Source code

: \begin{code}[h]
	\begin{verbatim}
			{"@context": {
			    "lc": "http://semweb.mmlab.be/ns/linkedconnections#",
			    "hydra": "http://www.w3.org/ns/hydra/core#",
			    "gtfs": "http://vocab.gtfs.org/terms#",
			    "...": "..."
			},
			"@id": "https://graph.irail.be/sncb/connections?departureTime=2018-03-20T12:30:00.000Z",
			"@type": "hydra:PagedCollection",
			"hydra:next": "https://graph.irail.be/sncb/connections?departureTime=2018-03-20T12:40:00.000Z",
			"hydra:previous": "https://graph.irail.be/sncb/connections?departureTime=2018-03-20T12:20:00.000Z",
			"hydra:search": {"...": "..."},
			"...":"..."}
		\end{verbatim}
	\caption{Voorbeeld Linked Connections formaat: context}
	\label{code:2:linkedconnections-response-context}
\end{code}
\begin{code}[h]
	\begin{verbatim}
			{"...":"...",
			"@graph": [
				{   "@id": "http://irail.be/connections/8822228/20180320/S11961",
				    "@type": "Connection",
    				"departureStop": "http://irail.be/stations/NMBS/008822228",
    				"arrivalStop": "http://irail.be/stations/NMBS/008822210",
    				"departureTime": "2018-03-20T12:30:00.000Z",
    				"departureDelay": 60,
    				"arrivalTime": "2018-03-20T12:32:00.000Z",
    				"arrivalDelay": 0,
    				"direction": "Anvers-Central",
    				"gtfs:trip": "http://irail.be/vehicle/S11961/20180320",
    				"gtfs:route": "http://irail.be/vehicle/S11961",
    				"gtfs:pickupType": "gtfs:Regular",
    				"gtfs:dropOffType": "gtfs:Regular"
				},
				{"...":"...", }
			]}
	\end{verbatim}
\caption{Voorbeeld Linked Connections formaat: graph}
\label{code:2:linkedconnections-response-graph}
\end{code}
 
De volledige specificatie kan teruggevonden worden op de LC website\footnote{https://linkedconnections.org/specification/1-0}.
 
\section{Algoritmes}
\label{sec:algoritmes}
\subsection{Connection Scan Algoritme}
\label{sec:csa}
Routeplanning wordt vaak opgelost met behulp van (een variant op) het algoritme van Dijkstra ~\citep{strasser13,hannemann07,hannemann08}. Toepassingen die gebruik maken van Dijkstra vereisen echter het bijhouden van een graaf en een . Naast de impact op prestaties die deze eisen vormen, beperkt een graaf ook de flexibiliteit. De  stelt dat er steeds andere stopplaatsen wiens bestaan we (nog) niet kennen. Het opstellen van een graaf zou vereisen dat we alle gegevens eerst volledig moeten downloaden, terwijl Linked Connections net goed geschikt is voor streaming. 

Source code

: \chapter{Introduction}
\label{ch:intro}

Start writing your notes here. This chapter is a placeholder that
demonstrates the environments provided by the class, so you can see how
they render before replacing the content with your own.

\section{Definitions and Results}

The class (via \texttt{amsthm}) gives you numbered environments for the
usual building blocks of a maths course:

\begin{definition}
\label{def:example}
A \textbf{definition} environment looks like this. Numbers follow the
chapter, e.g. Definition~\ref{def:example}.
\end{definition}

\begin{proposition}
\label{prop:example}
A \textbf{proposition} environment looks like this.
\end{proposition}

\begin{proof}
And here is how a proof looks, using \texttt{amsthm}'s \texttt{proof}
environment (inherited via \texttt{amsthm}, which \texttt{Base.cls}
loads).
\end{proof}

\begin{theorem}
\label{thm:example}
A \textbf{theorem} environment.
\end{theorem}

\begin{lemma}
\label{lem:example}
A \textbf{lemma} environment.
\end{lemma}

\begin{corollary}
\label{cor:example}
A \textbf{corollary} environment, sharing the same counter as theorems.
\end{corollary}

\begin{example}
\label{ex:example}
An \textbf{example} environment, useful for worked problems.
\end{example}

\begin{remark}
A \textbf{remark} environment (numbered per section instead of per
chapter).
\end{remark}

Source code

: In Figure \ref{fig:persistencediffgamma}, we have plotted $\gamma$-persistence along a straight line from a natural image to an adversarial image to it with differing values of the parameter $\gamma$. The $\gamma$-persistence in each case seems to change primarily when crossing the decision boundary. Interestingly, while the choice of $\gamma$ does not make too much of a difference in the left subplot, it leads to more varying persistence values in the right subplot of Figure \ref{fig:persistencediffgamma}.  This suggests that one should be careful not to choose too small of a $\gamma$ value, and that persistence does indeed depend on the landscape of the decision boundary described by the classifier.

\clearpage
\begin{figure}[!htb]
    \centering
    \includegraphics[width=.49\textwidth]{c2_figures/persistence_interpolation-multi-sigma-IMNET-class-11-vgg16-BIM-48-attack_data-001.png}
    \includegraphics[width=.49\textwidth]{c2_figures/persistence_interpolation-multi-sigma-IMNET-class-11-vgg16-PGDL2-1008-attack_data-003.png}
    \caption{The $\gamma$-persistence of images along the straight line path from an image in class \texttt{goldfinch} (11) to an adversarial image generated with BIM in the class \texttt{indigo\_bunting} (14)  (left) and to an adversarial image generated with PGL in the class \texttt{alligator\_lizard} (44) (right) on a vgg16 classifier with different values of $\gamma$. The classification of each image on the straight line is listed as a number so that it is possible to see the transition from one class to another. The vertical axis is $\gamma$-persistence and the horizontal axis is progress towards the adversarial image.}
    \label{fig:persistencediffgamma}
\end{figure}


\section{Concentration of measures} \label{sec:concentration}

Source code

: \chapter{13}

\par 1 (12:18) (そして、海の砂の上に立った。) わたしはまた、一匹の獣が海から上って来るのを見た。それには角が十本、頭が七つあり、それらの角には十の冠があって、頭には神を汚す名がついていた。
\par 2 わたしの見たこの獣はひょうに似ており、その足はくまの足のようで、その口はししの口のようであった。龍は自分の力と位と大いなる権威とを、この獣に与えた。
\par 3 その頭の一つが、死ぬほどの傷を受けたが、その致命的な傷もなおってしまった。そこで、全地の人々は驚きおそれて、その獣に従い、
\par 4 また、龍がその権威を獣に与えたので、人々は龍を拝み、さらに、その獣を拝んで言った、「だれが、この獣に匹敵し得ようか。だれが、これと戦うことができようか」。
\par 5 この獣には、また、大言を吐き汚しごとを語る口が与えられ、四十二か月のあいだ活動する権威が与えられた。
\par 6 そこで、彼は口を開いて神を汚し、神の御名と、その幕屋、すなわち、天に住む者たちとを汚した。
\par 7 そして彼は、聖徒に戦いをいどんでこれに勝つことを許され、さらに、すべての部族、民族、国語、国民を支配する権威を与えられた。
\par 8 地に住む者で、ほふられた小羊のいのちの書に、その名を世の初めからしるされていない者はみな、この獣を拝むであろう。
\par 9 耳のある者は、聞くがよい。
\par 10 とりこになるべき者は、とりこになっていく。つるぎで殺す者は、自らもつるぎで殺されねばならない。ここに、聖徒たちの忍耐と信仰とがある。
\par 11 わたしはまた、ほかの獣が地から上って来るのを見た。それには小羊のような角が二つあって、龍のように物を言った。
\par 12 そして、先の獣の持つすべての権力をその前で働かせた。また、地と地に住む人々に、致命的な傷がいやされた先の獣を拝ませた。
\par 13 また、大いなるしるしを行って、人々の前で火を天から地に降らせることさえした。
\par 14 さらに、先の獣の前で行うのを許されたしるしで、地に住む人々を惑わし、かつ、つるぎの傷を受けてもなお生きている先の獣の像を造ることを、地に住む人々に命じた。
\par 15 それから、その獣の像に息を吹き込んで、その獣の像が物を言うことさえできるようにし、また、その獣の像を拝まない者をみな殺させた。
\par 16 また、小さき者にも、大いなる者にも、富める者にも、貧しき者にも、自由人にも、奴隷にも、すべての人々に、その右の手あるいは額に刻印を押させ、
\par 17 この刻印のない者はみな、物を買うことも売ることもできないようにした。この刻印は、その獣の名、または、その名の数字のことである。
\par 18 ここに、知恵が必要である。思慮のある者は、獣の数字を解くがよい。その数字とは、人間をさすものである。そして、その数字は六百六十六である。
__________________________________________________
Of the lines above, copy each that contains "includegraphics".

### Task response
    \includegraphics[width=.49\textwidth]{c2_figures/persistence_interpolation-multi-sigma-IMNET-class-11-vgg16-BIM-48-attack_data-001.png}
    \includegraphics[width=.49\textwidth]{c2_figures/persistence_interpolation-multi-sigma-IMNET-class-11-vgg16-PGDL2-1008-attack_data-003.png}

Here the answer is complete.